Mr Trump tweeted that the memos showed there was no “collusion and no obstruction”.
Mr Trump sacked Mr Comey last year while he was leading an FBI investigation into allegations of Russian interference in the 2016 presidential election.
Since then the men have been locked into a bitter and public war of words.
Mr Comey has painted Mr Trump as “morally unfit” to be US president, and suggested he may have obstructed justice by trying to pressure him into dropping any investigation into Mr Flynn.
Mr Flynn was forced to resign over charges that he had lied to the FBI about his contacts with Russia.
Mr Comey’s partially redacted memos were handed to Congress on Thursday.
The memos were requested by three Republican committee chairmen – Devin Nunes, Robert Goodlatte and Trey Gowdy – last week in the belief that their contents would disprove allegations that Mr Trump had sought to obstruct justice.
US media report that while there is little new in the published memos, they do shed light on Mr Trump’s character and offer an intimate look into the private interactions among White House officials.
“The Comey memos suggest Trump has a scattershot and self-obsessed mindset,” writes Stephen Collinson for CNN, adding that the president does not appear to care about “protocol boundaries” between the White House and the justice department.
That Mr Comey’s memos are so detailed – they include information about who was sitting where in meetings, the precise times that conversations began and their durations – also add to his credibility, the New York Times reports.
So what in the memos?
Details published in Mr Comey’s 15 pages of notes are consistent with allegations in his new book, A Higher Loyalty: Truth, Lies, and Leadership.
In his memos, Mr Comey writes that he was asked by Mr Trump to drop an inquiry into links between Mr Flynn and Russia.
“I hope you can let this go,” Mr Trump is reported to have said after a White House meeting. Mr Trump strongly denies Mr Comey’s account.
The memo was written immediately afterwards. Mr Trump is also disclosed to have told Mr Comey that he had reservations about Mr Flynn: “The guy has serious judgment issues.”

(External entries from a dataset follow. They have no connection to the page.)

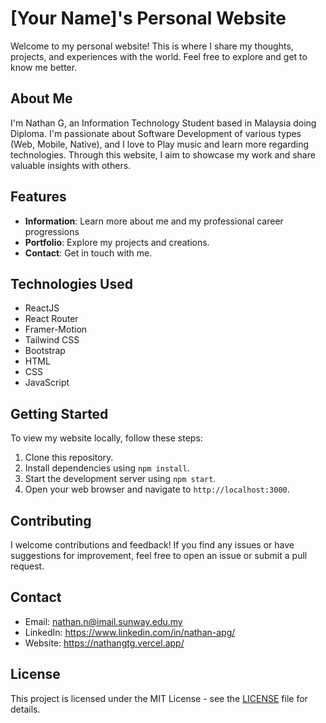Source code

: # [Your Name]'s Personal Website

Welcome to my personal website! This is where I share my thoughts, projects, and experiences with the world. Feel free to explore and get to know me better.

## About Me

I'm Nathan G, an Information Technology Student based in Malaysia doing Diploma. I'm passionate about Software Development of various types (Web, Mobile, Native), and I love to Play music and learn more regarding technologies. Through this website, I aim to showcase my work and share valuable insights with others.

## Features

- **Information**: Learn more about me and my professional career progressions
- **Portfolio**: Explore my projects and creations.
- **Contact**: Get in touch with me.  

## Technologies Used

- ReactJS
- React Router
- Framer-Motion
- Tailwind CSS
- Bootstrap
- HTML
- CSS
- JavaScript

## Getting Started

To view my website locally, follow these steps:

1. Clone this repository.
2. Install dependencies using `npm install`.
3. Start the development server using `npm start`.
4. Open your web browser and navigate to `http://localhost:3000`.

## Contributing

I welcome contributions and feedback! If you find any issues or have suggestions for improvement, feel free to open an issue or submit a pull request.

## Contact

- Email: nathan.n@imail.sunway.edu.my
- LinkedIn: https://www.linkedin.com/in/nathan-apg/
- Website: https://nathangtg.vercel.app/

## License

This project is licensed under the MIT License - see the [LICENSE](LICENSE) file for details.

Other conversations documented in the memos include Mr Trump’s concerns over salacious allegations in an intelligence dossier.
At a meeting in Trump Tower in New York just days before Mr Trump’s inauguration in January 2017, Mr Comey spoke alone with the then president-elect about details of an alleged encounter involving prostitutes in Russia.

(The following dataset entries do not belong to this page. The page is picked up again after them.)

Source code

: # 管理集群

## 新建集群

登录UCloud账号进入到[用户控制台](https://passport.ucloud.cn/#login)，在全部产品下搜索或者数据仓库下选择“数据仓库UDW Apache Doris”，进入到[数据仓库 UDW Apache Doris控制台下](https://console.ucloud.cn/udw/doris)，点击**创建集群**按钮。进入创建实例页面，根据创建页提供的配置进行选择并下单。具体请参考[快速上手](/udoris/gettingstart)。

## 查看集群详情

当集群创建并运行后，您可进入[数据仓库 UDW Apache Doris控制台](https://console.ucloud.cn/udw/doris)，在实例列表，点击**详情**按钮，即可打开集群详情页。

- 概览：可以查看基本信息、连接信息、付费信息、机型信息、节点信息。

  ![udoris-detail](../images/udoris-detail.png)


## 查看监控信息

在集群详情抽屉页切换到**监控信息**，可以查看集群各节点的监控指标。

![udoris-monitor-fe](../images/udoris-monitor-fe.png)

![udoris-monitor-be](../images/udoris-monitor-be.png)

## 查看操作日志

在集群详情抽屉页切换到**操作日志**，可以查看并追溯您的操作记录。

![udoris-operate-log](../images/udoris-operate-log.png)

Mr Comey writes that he is taking the allegations seriously, adding that “portions of the material were corroborated by other intelligence”.
The allegations claim that Russia has damaging information about Mr Trump’s business interests, and that he had been filmed with prostitutes at the Ritz-Carlton hotel in Moscow during the Miss Universe pageant in 2013, something Mr Comey said Mr Trump called “nonsense”.
Un-redacted copies of the memos will be made available to US lawmakers later on Friday.
What does Trump think of Comey?
Mr Trump has referred to Mr Comey as “slippery” and a “slimeball” and the “worst FBI director in history”.
He continues to attack him over his “many lies” – Mr Trump has even suggested he be jailed over his testimony to Congress.
“Why did he lie to Congress (jail),” Mr Trump tweeted earlier this month, adding: “How come he gave up classified information (jail).”
He has also criticised Mr Comey’s new memoir, saying the “badly reviewed book” raises “big questions”.